**PROBLEM TO WORK ON:** If a line in the entries below contains "http", copy it.

**SUPPLIED RECORDS:**
=== Section Start ===

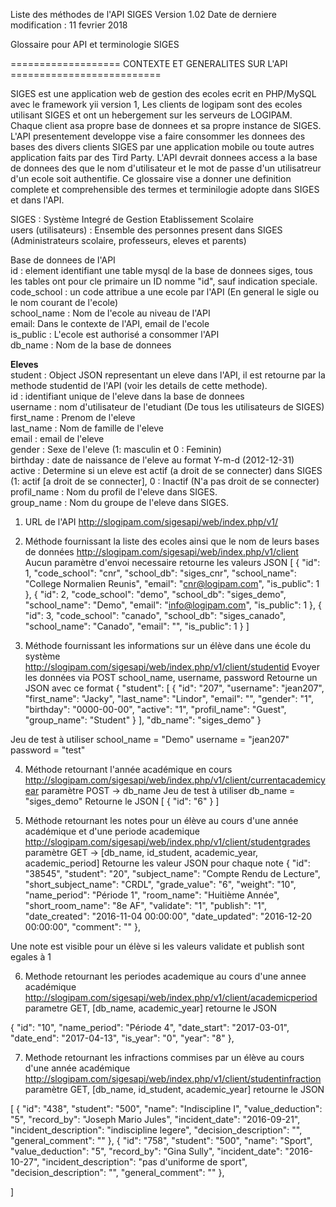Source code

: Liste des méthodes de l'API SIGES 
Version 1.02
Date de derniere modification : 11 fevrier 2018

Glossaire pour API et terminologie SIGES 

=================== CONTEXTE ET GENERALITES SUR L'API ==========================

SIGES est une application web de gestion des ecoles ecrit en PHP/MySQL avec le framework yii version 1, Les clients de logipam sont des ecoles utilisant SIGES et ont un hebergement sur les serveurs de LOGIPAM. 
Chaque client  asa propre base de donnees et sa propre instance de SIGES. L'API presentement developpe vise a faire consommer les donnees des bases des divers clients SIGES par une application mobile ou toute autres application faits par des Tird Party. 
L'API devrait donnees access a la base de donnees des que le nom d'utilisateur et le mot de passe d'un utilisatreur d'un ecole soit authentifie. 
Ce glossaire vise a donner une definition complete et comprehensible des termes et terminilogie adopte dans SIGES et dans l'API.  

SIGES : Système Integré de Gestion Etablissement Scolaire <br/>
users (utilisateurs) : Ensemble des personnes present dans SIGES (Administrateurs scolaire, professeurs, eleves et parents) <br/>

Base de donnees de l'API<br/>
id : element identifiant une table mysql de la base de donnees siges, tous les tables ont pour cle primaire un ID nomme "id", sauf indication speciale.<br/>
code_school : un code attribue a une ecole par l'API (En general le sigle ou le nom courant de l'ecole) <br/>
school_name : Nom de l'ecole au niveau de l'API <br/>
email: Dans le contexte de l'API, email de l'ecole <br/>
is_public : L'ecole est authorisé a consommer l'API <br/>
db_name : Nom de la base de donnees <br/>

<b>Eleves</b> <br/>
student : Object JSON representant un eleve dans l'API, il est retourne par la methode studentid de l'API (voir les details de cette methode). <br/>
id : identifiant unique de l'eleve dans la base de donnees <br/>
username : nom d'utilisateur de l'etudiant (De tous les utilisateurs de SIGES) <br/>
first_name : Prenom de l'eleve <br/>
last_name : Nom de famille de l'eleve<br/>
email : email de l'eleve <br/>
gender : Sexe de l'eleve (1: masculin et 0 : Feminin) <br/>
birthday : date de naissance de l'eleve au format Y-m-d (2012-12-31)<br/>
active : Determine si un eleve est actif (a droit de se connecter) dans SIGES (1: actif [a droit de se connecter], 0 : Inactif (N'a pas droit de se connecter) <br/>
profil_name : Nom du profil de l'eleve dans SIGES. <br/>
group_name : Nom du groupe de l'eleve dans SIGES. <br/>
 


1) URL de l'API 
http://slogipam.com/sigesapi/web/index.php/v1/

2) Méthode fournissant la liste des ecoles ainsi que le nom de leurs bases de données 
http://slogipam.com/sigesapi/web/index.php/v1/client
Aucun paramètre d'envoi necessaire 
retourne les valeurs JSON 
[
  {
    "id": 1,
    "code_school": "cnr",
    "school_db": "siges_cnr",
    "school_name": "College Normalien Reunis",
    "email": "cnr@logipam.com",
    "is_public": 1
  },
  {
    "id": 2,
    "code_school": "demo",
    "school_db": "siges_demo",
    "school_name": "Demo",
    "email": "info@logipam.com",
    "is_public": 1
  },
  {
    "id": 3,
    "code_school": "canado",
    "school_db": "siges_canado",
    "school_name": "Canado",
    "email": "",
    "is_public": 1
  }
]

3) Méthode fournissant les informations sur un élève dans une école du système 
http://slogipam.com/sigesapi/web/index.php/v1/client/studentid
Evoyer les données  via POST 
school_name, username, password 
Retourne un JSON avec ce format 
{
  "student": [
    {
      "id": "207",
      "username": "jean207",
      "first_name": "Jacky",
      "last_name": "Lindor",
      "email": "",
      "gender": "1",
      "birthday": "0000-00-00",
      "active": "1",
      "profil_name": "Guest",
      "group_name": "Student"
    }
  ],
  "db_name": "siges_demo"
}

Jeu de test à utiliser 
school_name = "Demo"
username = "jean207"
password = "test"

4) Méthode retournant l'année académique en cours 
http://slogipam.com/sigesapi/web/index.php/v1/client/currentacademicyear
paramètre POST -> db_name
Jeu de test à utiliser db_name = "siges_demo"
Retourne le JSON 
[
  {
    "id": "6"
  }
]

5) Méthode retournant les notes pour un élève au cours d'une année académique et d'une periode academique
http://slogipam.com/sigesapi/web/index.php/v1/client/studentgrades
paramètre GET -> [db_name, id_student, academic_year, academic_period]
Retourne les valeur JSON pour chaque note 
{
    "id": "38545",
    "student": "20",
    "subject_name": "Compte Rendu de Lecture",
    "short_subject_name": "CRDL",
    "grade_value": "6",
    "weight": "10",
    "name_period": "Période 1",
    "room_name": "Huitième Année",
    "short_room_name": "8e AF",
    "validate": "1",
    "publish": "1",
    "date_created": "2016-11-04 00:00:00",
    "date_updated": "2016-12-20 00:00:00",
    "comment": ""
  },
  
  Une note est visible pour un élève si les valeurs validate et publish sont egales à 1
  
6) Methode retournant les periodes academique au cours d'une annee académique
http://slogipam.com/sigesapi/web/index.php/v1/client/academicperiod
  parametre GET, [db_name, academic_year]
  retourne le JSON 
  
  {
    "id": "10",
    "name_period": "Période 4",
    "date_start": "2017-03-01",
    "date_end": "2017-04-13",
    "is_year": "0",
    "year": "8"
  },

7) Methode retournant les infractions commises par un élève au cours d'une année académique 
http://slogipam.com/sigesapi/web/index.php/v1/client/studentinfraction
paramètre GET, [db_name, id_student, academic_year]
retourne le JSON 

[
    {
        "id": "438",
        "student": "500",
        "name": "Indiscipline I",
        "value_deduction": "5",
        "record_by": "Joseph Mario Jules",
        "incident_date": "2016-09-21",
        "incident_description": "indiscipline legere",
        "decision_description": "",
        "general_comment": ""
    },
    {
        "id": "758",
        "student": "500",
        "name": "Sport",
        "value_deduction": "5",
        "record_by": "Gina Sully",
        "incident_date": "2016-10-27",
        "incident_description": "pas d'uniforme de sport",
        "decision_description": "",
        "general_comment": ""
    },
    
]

=== Section End ===

**WRITTEN RESPONSE:**
http://slogipam.com/sigesapi/web/index.php/v1/
http://slogipam.com/sigesapi/web/index.php/v1/client
http://slogipam.com/sigesapi/web/index.php/v1/client/studentid
http://slogipam.com/sigesapi/web/index.php/v1/client/currentacademicyear
http://slogipam.com/sigesapi/web/index.php/v1/client/studentgrades
http://slogipam.com/sigesapi/web/index.php/v1/client/academicperiod
http://slogipam.com/sigesapi/web/index.php/v1/client/studentinfraction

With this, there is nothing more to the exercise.